Start of Source records

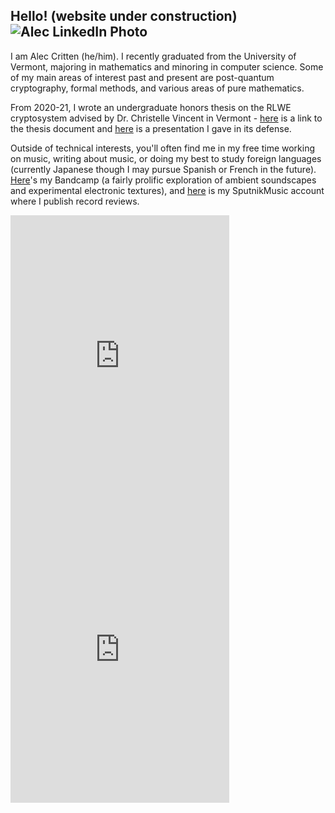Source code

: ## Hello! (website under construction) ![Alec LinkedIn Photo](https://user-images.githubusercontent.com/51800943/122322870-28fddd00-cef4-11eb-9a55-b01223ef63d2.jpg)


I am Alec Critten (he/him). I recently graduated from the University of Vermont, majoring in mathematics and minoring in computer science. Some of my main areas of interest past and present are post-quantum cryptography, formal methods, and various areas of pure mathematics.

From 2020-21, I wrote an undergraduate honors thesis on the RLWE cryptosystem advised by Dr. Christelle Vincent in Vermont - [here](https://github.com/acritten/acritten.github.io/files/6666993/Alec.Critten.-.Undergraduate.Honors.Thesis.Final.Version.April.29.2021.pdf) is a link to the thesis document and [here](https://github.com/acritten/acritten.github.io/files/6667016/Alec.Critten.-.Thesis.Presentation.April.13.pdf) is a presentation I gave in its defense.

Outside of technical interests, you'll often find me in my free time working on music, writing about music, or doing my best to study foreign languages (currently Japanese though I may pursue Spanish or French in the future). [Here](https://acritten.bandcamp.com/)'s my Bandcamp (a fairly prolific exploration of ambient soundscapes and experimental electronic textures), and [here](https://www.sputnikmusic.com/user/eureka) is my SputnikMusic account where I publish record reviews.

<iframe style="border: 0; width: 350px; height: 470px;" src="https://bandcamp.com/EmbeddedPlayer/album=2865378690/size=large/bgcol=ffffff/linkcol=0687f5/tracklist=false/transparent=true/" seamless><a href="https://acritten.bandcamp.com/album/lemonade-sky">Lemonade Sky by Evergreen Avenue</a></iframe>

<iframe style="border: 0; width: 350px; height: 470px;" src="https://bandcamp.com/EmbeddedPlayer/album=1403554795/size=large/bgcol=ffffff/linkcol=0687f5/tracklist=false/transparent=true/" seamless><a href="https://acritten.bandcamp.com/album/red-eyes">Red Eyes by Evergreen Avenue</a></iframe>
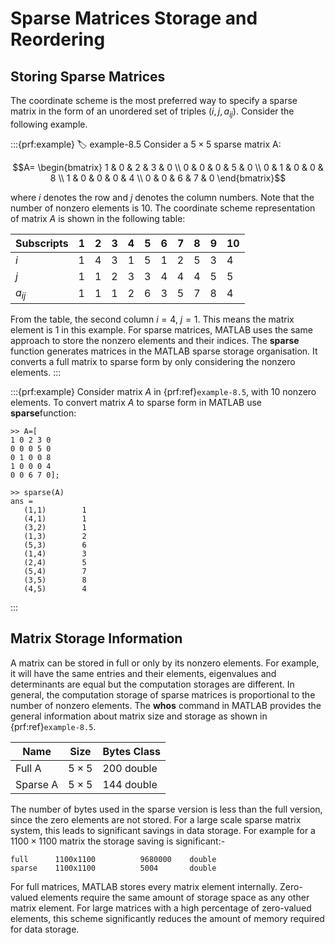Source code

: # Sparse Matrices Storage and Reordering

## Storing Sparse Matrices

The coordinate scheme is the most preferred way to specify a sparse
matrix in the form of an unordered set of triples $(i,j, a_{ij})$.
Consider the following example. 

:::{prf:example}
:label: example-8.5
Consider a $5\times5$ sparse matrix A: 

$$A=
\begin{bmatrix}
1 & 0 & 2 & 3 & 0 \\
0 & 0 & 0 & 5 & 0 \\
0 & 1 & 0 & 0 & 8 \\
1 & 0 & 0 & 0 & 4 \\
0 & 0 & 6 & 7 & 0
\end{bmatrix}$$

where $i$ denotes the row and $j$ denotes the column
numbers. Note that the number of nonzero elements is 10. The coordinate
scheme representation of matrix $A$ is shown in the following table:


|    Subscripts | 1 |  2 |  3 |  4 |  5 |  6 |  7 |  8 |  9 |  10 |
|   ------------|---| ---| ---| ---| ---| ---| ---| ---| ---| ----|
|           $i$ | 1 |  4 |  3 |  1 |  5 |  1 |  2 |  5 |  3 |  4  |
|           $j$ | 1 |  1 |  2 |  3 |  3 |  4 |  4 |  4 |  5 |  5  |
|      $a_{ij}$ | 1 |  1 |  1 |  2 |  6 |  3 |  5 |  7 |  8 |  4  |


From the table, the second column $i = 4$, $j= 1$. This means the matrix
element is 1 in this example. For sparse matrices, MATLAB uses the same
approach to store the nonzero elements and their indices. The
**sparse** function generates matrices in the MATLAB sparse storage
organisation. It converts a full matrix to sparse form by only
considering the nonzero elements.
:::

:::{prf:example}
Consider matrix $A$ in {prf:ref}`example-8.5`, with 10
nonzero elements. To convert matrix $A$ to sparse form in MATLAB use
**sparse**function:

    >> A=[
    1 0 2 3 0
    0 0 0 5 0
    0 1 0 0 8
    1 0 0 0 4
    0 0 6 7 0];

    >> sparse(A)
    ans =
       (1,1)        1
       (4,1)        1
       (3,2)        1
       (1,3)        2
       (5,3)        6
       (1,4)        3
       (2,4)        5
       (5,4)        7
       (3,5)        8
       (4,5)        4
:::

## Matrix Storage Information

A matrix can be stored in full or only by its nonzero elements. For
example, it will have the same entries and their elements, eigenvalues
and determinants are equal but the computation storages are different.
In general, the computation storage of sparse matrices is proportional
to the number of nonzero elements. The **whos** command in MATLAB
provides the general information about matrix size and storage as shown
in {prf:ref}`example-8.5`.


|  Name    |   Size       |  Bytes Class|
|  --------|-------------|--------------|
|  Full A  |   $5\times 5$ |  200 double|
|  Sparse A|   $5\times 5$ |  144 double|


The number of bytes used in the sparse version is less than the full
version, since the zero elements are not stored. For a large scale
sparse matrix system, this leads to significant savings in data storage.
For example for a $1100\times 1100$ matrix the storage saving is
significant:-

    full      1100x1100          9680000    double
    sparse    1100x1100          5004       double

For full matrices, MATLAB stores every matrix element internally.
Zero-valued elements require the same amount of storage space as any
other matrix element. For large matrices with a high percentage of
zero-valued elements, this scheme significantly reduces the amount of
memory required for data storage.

End of Source records
Start of Source records

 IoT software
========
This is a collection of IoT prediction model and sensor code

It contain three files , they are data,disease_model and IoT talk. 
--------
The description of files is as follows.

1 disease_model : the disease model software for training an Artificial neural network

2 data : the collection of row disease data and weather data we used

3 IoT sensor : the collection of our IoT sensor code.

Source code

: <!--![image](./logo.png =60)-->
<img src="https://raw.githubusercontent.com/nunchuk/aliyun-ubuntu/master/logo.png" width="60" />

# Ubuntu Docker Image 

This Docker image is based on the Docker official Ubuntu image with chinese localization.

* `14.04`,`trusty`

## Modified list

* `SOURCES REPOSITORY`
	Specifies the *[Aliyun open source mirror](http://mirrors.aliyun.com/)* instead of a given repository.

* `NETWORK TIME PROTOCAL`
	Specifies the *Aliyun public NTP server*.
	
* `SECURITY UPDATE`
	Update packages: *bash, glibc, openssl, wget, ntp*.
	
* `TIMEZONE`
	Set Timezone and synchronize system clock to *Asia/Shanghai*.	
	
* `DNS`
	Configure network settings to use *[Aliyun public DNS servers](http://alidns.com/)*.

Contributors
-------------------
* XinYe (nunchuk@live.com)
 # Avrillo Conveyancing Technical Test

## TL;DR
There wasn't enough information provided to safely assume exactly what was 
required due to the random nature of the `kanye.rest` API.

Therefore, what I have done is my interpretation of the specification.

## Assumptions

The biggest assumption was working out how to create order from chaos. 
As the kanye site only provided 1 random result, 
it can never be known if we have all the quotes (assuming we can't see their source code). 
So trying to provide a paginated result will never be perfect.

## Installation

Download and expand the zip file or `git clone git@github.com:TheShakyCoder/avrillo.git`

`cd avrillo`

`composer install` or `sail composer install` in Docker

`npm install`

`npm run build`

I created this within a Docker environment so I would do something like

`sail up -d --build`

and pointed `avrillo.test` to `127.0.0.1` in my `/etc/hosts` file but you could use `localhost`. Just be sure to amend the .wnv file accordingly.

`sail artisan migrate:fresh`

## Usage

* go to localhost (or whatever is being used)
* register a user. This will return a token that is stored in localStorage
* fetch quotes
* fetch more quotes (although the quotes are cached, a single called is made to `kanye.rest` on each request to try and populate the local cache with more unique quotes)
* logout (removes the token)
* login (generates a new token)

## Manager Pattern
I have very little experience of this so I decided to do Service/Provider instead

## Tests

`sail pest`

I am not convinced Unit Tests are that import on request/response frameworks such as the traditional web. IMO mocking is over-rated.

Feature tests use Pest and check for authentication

End of Source records
Start of Source records

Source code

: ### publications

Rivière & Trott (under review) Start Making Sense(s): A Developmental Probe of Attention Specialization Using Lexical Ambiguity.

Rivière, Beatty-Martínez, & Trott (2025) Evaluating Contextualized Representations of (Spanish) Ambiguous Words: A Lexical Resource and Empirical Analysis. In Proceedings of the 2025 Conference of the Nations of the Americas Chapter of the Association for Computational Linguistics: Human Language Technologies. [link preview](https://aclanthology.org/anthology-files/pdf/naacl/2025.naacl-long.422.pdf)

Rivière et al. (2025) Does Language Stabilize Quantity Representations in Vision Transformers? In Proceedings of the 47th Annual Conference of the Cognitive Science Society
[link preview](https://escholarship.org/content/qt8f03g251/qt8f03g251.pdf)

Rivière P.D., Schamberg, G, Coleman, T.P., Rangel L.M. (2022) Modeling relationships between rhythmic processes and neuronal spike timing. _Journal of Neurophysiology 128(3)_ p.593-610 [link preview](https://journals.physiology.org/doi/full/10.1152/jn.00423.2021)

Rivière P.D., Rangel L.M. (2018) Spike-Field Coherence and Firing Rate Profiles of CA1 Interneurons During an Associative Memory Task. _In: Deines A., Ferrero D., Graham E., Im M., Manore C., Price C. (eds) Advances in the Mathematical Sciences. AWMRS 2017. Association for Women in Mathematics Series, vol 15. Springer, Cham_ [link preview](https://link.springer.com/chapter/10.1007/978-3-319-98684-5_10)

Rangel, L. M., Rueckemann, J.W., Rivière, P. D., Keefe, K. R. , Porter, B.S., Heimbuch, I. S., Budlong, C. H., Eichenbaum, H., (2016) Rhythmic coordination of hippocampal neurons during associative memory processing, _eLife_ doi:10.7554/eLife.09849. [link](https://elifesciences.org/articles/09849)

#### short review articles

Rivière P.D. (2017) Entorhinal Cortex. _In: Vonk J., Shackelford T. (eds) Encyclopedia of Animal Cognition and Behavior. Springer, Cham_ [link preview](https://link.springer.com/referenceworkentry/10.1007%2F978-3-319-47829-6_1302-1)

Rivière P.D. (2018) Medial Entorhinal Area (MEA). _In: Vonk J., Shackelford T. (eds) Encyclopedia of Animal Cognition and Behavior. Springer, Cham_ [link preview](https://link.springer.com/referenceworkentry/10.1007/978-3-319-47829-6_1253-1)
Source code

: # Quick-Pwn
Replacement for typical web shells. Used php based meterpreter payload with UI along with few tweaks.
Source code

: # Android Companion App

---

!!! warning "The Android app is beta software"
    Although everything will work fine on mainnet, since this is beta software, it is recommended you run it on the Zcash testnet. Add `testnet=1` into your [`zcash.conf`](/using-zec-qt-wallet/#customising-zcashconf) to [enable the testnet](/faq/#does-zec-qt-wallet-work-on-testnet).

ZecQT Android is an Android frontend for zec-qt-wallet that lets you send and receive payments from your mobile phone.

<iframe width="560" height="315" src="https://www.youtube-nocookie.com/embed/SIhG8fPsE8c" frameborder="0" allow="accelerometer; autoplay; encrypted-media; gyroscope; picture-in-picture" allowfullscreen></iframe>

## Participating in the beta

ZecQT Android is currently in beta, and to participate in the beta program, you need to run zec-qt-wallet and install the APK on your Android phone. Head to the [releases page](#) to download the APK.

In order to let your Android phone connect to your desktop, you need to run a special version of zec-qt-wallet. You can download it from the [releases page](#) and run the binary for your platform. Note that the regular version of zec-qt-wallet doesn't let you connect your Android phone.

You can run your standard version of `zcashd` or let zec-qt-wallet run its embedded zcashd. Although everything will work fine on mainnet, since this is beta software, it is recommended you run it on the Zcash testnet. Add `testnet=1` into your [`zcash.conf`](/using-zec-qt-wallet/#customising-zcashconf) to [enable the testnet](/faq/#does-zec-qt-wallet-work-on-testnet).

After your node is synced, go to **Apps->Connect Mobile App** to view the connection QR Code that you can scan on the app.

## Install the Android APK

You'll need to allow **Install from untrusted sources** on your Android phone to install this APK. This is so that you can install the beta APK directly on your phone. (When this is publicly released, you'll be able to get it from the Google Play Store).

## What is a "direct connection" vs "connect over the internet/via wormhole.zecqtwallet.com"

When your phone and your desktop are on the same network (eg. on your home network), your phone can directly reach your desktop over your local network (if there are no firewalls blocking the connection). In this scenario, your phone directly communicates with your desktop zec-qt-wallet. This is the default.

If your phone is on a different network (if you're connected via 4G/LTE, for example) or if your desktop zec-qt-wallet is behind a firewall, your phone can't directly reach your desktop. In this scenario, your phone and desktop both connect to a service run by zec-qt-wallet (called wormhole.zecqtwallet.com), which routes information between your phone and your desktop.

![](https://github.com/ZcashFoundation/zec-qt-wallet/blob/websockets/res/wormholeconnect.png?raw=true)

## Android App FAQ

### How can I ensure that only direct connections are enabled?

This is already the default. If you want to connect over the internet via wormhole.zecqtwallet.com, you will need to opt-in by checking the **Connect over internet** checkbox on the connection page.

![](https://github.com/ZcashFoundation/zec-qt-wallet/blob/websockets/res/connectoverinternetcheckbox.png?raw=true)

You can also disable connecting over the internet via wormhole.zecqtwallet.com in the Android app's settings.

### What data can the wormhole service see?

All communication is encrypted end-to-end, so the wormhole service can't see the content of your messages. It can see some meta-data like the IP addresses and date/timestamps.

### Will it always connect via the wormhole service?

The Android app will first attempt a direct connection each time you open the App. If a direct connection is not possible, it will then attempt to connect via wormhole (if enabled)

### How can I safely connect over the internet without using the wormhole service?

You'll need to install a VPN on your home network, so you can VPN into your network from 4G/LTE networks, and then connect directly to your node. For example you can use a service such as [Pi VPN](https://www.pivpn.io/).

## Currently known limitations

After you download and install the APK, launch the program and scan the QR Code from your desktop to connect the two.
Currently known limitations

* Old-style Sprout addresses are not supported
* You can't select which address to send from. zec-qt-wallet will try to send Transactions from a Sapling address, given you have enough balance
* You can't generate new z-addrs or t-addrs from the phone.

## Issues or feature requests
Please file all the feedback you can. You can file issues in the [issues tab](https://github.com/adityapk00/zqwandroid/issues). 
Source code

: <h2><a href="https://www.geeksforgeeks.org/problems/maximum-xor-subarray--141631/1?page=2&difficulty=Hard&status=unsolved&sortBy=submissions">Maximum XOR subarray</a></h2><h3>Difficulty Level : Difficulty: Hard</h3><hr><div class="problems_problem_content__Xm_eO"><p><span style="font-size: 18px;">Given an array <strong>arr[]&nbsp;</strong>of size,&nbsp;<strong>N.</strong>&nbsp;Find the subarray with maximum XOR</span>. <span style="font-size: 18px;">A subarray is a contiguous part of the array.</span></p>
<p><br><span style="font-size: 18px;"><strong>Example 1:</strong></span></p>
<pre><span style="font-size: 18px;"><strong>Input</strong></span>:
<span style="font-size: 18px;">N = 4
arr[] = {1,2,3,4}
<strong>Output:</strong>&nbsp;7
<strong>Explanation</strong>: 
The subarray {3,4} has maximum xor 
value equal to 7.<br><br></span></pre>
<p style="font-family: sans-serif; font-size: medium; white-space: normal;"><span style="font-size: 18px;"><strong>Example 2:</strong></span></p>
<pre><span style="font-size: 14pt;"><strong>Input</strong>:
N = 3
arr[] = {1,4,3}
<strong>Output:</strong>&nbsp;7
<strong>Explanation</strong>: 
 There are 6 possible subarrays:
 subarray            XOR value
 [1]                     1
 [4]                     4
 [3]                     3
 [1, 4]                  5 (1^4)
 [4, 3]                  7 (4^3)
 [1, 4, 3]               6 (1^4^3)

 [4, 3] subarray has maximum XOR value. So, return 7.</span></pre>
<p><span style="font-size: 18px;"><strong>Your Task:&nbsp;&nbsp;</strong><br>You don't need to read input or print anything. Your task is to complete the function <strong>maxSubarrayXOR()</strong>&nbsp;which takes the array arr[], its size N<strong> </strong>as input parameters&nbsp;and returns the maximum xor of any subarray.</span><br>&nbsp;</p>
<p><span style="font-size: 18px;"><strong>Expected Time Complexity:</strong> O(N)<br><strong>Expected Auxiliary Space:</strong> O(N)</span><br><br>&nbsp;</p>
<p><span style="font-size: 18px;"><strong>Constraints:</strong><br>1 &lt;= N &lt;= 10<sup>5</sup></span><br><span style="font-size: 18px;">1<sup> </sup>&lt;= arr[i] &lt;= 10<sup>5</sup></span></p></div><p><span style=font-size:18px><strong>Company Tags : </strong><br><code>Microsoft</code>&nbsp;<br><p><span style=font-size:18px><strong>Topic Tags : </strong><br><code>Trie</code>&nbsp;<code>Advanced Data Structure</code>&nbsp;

End of Source records

### Task requirements
Gather all lines with the string "function" from the data.

### Exercise response
**sparse** function generates matrices in the MATLAB sparse storage
**sparse**function:
<p><span style="font-size: 18px;"><strong>Your Task:&nbsp;&nbsp;</strong><br>You don't need to read input or print anything. Your task is to complete the function <strong>maxSubarrayXOR()</strong>&nbsp;which takes the array arr[], its size N<strong> </strong>as input parameters&nbsp;and returns the maximum xor of any subarray.</span><br>&nbsp;</p>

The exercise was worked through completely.